I'm trying to write a Mono C# daemon for linux.

I'd like to do a starts and stops of it when its done processing instead of just killing the process.

Does anyone have any examples of this?

Edit: I figured out how to use start-stop-daemon --background in debian, so I think I'll just use that for now.

Edit: I'm implementing this in java as well and they have this nice addShutdownHook that catches terminating the app. I need to spend a little more time sorting out the dependencies for mono service, or find a way to catch app termination.

There is the SessionEnd event, but thats only available for services and not console apps

Answer: using mono-service to wrap a windows service on linux


To receive notifications in the Unix way, that is using signals, you want to use the Mono.Unix.UnixSignal for each signal that you plan on receiving and then call UnixSignal.WaitAny () on an array of signals.


You would typically do this on a separate thread.


You should implement a service and use mono-service. Google for it and you'll find several examples.


A simple method would be to listen on a (local, high) port and receive commands from a management client, like bind does.

A more unix-ish way would be to register a signal handler using UnixSignal and shutdown properly on receiving a certain signal. See the Mono FAQ, "Can I use signal handlers with Mono?" for caveats and an example.
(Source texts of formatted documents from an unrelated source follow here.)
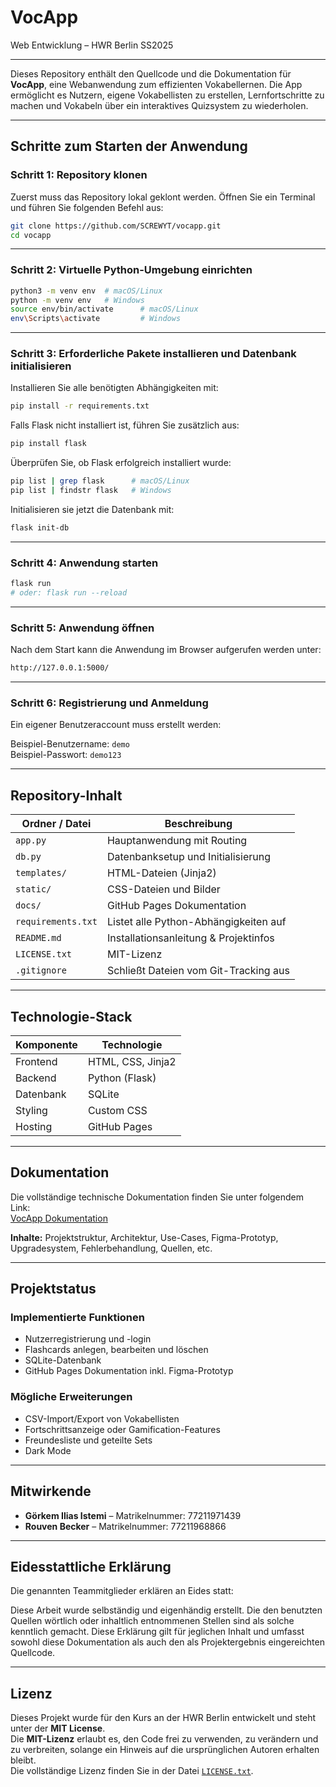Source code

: # **VocApp**

Web Entwicklung – HWR Berlin SS2025

---

Dieses Repository enthält den Quellcode und die Dokumentation für **VocApp**, eine Webanwendung zum effizienten Vokabellernen. Die App ermöglicht es Nutzern, eigene Vokabellisten zu erstellen, Lernfortschritte zu machen und Vokabeln über ein interaktives Quizsystem zu wiederholen.

---

## **Schritte zum Starten der Anwendung**

### Schritt 1: Repository klonen
Zuerst muss das Repository lokal geklont werden. Öffnen Sie ein Terminal und führen Sie folgenden Befehl aus:
```bash
git clone https://github.com/SCREWYT/vocapp.git
cd vocapp
```
---
### Schritt 2: Virtuelle Python-Umgebung einrichten

```bash
python3 -m venv env  # macOS/Linux
python -m venv env   # Windows
source env/bin/activate      # macOS/Linux
env\Scripts\activate         # Windows
```
---
### Schritt 3: Erforderliche Pakete installieren und Datenbank initialisieren

Installieren Sie alle benötigten Abhängigkeiten mit:
```bash
pip install -r requirements.txt
```
Falls Flask nicht installiert ist, führen Sie zusätzlich aus:
```bash
pip install flask
```
Überprüfen Sie, ob Flask erfolgreich installiert wurde:
```bash
pip list | grep flask      # macOS/Linux  
pip list | findstr flask   # Windows
```
Initialisieren sie jetzt die Datenbank mit:
```bash
flask init-db
```
---
### Schritt 4: Anwendung starten
```bash
flask run
# oder: flask run --reload
```
---
### Schritt 5: Anwendung öffnen
Nach dem Start kann die Anwendung im Browser aufgerufen werden unter:
```bash
http://127.0.0.1:5000/
```
---

### **Schritt 6: Registrierung und Anmeldung**

Ein eigener Benutzeraccount muss erstellt werden:

Beispiel-Benutzername: `demo`  
Beispiel-Passwort: `demo123`

---

## **Repository-Inhalt**

| Ordner / Datei        | Beschreibung                           |
|-----------------------|----------------------------------------|
| `app.py`              | Hauptanwendung mit Routing             |
| `db.py`               | Datenbanksetup und Initialisierung     |
| `templates/`          | HTML-Dateien (Jinja2)                  |
| `static/`             | CSS-Dateien und Bilder                 |
| `docs/`               | GitHub Pages Dokumentation             |
| `requirements.txt`    | Listet alle Python-Abhängigkeiten auf  |
| `README.md`           | Installationsanleitung & Projektinfos  |
| `LICENSE.txt`         | MIT-Lizenz                             |
| `.gitignore`          | Schließt Dateien vom Git-Tracking aus  |

---

## **Technologie-Stack**

| Komponente   | Technologie        |
|--------------|--------------------|
| Frontend     | HTML, CSS, Jinja2  |
| Backend      | Python (Flask)     |
| Datenbank    | SQLite             |
| Styling      | Custom CSS         |
| Hosting      | GitHub Pages       |

---

## **Dokumentation**

Die vollständige technische Dokumentation finden Sie unter folgendem Link:  
[VocApp Dokumentation](https://screwyt.github.io/vocapp/)

**Inhalte:** Projektstruktur, Architektur, Use-Cases, Figma-Prototyp, Upgradesystem, Fehlerbehandlung, Quellen, etc.

---

## **Projektstatus**

### **Implementierte Funktionen**
- Nutzerregistrierung und -login
- Flashcards anlegen, bearbeiten und löschen
- SQLite-Datenbank
- GitHub Pages Dokumentation inkl. Figma-Prototyp

### **Mögliche Erweiterungen**
- CSV-Import/Export von Vokabellisten
- Fortschrittsanzeige oder Gamification-Features
- Freundesliste und geteilte Sets
- Dark Mode

---

## **Mitwirkende**

- **Görkem Ilias Istemi** – Matrikelnummer: 77211971439  
- **Rouven Becker** – Matrikelnummer: 77211968866

---

## Eidesstattliche Erklärung

Die genannten Teammitglieder erklären an Eides statt:

Diese Arbeit wurde selbständig und eigenhändig erstellt. Die den benutzten Quellen wörtlich oder inhaltlich entnommenen Stellen sind als solche kenntlich gemacht. Diese Erklärung gilt für jeglichen Inhalt und umfasst sowohl diese Dokumentation als auch den als Projektergebnis eingereichten Quellcode.

---

## **Lizenz**

Dieses Projekt wurde für den Kurs an der HWR Berlin entwickelt und steht unter der **MIT License**.  
Die **MIT-Lizenz** erlaubt es, den Code frei zu verwenden, zu verändern und zu verbreiten, solange ein Hinweis auf die ursprünglichen Autoren erhalten bleibt.  
Die vollständige Lizenz finden Sie in der Datei [`LICENSE.txt`](LICENSE.txt).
lupus has found mono-service, which is a hosting process using the ServiceProcess interfaces. Sadly this requires setting MONO_DISABLE_SHM, which disables some features in Mono, in particular cross-process IPC systems.


A daemon under Linux typically listens to signals, like the kill signal, but there are others that allow it to do things like a soft restart (reads back in configuration), and so forth.

Typically this is accompanied by a script in the /etc/init.d directory that controls starting and stopping such daemons. Typically a pid file is created under /var/run, that keeps the process id for the script to identify the process quickly.

Even when coding for Mono, you'd do well understanding the environment for which you're coding, since there's no difference between a Mono process or a native process (created in C, for example) or a script.